CAN STRUCTURAL AND PALEOMAGNETIC DATA BE RECONCILED TO DETERMINE THE ORIGINAL GEOMETRY OF THE CHOCOLATE MOUNTAINS ANTICLINORIUM OF SOUTHERN CALIFORNIA AND SOUTHWESTERN ARIZONA?

The Chocolate Mountains anticlinorium (CMA) is a major geologic feature of southern California and southwestern Arizona, and a key component of numerous paleotectonic reconstructions of the San Andreas fault system. The trend of the CMA is curved; it is debated whether this curvature is primary, or the result of bending of an originally linear trend. Paleomagnetic data suggest that, to the west, an originally linear CMA has undergone increasing vertical-axis clockwise rotation, bending it northward.
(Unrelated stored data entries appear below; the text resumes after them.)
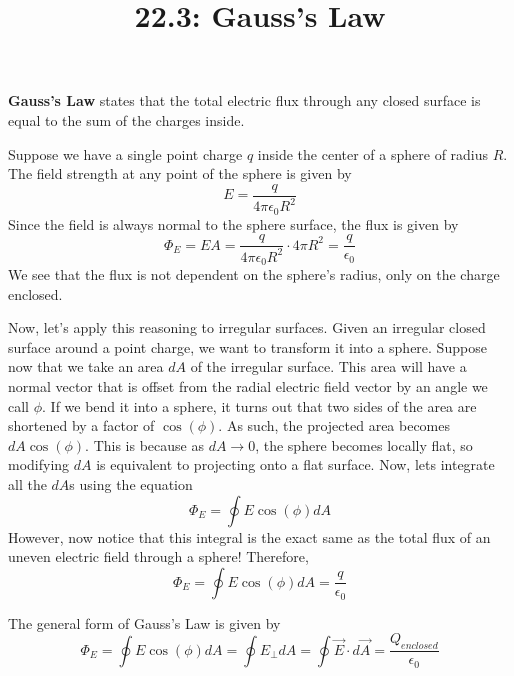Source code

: \documentclass{article}
\title{22.3: Gauss's Law}
\begin{document}
\maketitle

\begin{definition}
\textbf{Gauss's Law} states that the total electric flux through any closed surface is equal to the sum of the charges inside.  
\end{definition}

\begin{example}
Suppose we have a single point charge $q$ inside the center of a sphere of radius $R$. The field strength at any point of the sphere is given by $$E = \frac{q}{4\pi\epsilon_0R^2}$$Since the field is always normal to the sphere surface, the flux is given by $$\Phi_E = EA = \frac{q}{4\pi\epsilon_0R^2} \cdot 4\pi R^2 =  \frac{q}{\epsilon_0}$$We see that the flux is not dependent on the sphere's radius, only on the charge enclosed.
\end{example}

\begin{example}
Now, let's apply this reasoning to irregular surfaces. Given an irregular closed surface around a point charge, we want to transform it into a sphere. Suppose now that we take an area $dA$ of the irregular surface. This area will have a normal vector that is offset from the radial electric field vector by an angle we call $\phi$. If we bend it into a sphere, it turns out that two sides of the area are shortened by a factor of $\cos(\phi)$. As such, the projected area becomes $dA\cos(\phi)$. This is because as $dA \to 0$, the sphere becomes locally flat, so modifying $dA$ is equivalent to projecting onto a flat surface. Now, lets integrate all the $dA$s using the equation $$\Phi_E = \oint E\cos(\phi) dA$$However, now notice that this integral is the exact same as the total flux of an uneven electric field through a sphere! Therefore, $$\Phi_E = \oint E\cos(\phi)dA = \frac{q}{\epsilon_0}$$
\end{example}

The general form of Gauss's Law is given by $$\Phi_E = \oint E\cos(\phi)dA = \oint E_\perp dA = \oint \vec{E} \cdot d\vec{A} = \frac{Q_{enclosed}}{\epsilon_0}$$
\end{document}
Lineations within the schist in these same segments of the CMA are thought to document subduction of the schist. These lineations are oriented approximately NE-SW, which was the approximate direction of subduction, and thus were thought to preclude substantial rotation of these parts of the CMA. I propose that lineations formed during subduction were rotated toward alignment with approximately NW-SE-oriented simple shear prior to bending of the CMA. I suggest early Paleogene extension, inferred to have occurred along much of the CMA, as the likely cause of this simple shear, with sinistral slip along the Nacimiento fault zone as a second possibility. In this model, paleomagnetic and structural data are compatible rather than contradictory, and indicate an originally linear geometry for the CMA. Sierra Pelona, at the northwestern end of the San Gabriel Mountains in southern California, is widely thought to be a segment of the CMA offset along the San Andreas fault. Lineations measured at Sierra Pelona presently trend N-S to NE-SW, which would restore to NW-SE to N-S after correcting for clockwise rotation implied by paleomagnetism, thus supporting this model.